Exercise details →
Images stay out; everything else in the records is to be set down exactly.

Given records →
>>>>
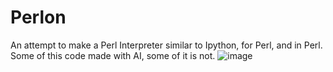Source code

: # Perlon
An attempt to make a Perl Interpreter similar to Ipython, for Perl, and in Perl.
Some of this code made with AI, some of it is not.
![image](https://github.com/user-attachments/assets/545995b4-547a-4086-9fd2-2b1a1f3e2855)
<<<<
Written solution →
Source code

: # Perlon
An attempt to make a Perl Interpreter similar to Ipython, for Perl, and in Perl.
Some of this code made with AI, some of it is not.
![image](https://github.com/user-attachments/assets/545995b4-547a-4086-9fd2-2b1a1f3e2855)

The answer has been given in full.